Bilsker, Schiedel, & Marcia (1988) evaluated the identity development of college students in the areas of occupation, ideology (politics and religion), and sexual-interpersonal (sex roles and sexual behavior). They did not find gender differences in statuses for any of these areas nor for a global identity score. Findings for the individual domains of politics, religion, sex roles, and sexual behavior were not provided. They reported that identity development in the area of ideology was more predictive of overall global identity for men, whereas the sexual-interpersonal domain was more predictive for women. The authors concluded that these findings support the position that interpersonal issues are more prominent in the identity development of women, whereas ideological issues are more salient in the identity development of men-an inference consistent with research from the 1970s.

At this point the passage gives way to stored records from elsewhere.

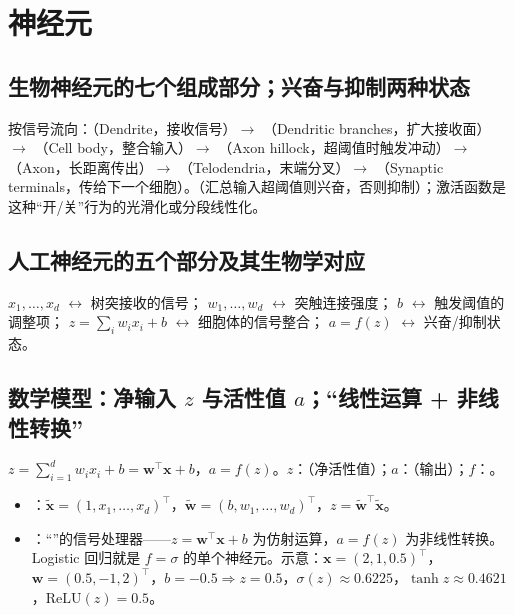 \section{神经元}

\subsection{生物神经元的七个组成部分；兴奋与抑制两种状态}
按信号流向：（Dendrite，接收信号）$\to$ （Dendritic branches，扩大接收面）$\to$ （Cell body，整合输入）$\to$ （Axon hillock，超阈值时触发冲动）$\to$ （Axon，长距离传出）$\to$ （Telodendria，末端分叉）$\to$ （Synaptic terminals，传给下一个细胞）。（汇总输入超阈值则兴奋，否则抑制）；激活函数是这种“开/关”行为的光滑化或分段线性化。

\subsection{人工神经元的五个部分及其生物学对应}
 $x_1,\dots,x_d$ $\leftrightarrow$ 树突接收的信号； $w_1,\dots,w_d$ $\leftrightarrow$ 突触连接强度； $b$ $\leftrightarrow$ 触发阈值的调整项； $z=\sum_iw_ix_i+b$ $\leftrightarrow$ 细胞体的信号整合； $a=f(z)$ $\leftrightarrow$ 兴奋/抑制状态。

\subsection{数学模型：净输入 \texorpdfstring{$z$}{z} 与活性值 \texorpdfstring{$a$}{a}；“线性运算 + 非线性转换”}
$z=\sum_{i=1}^dw_ix_i+b=\bm w^\top\bm x+b$，$a=f(z)$。$z$：（净活性值）；$a$：（输出）；$f$：。
\begin{itemize}
\item {}：$\tilde{\bm x}=(1,x_1,\dots,x_d)^\top$，$\tilde{\bm w}=(b,w_1,\dots,w_d)^\top$，$z=\tilde{\bm w}^\top\tilde{\bm x}$。
\item {}：“”的信号处理器——$z=\bm w^\top\bm x+b$ 为仿射运算，$a=f(z)$ 为非线性转换。Logistic 回归就是 $f=\sigma$ 的单个神经元。示意：$\bm x=(2,1,0.5)^\top$，$\bm w=(0.5,-1,2)^\top$，$b=-0.5\Rightarrow z=0.5$，$\sigma(z)\approx0.6225$，$\tanh z\approx0.4621$，$\mathrm{ReLU}(z)=0.5$。
\end{itemize}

The major focus of the present study was to examine gender differences in domain-specific areas of identity development in a group of college youth. Males and females were compared on both global and domain-specific identity statuses for six domains covering both interpersonal and ideological areas. In addition, separate scores on exploration and commitment were examined. Most studies focus on nominal measures (status assignments), rather than on providing separate interval scores on exploration and commitment, an approach which may be more conducive to inferential statistics. This study also explored gender comparisons of relationships among domains, accomplished through an examination of the relative frequency of the four status assignments across domains, and through the intercorrelations of exploration and commitment scores. Finally, the study provides a domain-specific description of the identity process of a group of American youth. By comparing both global and domain-specific scores, we can determine if the use of global scores obscures meaningful findings.

METHOD

Subjects

Participants in this study were part of an ongoing research project at Florida State University. A total of 210 students, evenly distributed by gender, participated, and all participants were recruited from introductory psychology classes and were between the ages of 18 and 21. Cross-sectional and longitudinal research has suggested that the greatest variability in identity statuses can be found among this age group (Meilman, 1977; Offer, Marcus, & Offer, 1970). All students were from nondivorced, two-parent families. Eighty-seven percent of the participants were white with the remainder black (7.6%), Hispanic (4.3%), and Asian (1%). They were predominantly middle to upper-middle class, as judged by the Hollingshead Four Factor Index of Social Position (1965). Four samples, balanced by gender, were collected successfully between 1988 and 1989. There were no differences among the samples in age, family socioeconomic level, or ethnicity; therefore, the four samples were combined.

Measures

The Ego-Identity Interview (Grotevant & Cooper, 1981) is a semistructured interview that assesses adolescent identity formation in six domains: politics, occupation, religion, dating, friendship, and sex roles. The interview provides domain-specific commitment and exploration scores for each of the six domains.

Procedure

Students were told that they would be participating in a study examining variability among American college students and their families. They completed an inventory of background information that included demographic data and participated in the identity interview. A training manual developed by Grotevant and Cooper (1981) was used to train interviewers and coders according to standardized procedures. The interviews, which were audiotaped, were conducted by trained graduate and undergraduate students.

Scoring Procedures

Undergraduate psychology majors were trained to code the interviews using Grotevant and Cooper's (1981) training and rating procedures. The undergraduates independently coded the interviews using transcriptions of the taped interviews. Following the criteria in Grotevant and Cooper's manual, coders rated each subject's responses on a four-point scale for exploration and commitment in each of the six domains: I corresponds to an absence of exploration or commitment; 4 corresponds to strong exploration or commitment. An identity status assignment for each domain was based on the exploration and commitment ratings according to the procedure described by Grotevant and Cooper. In addition, exploration and commitment scores were obtained by summing scores on the four-point scale for each domain.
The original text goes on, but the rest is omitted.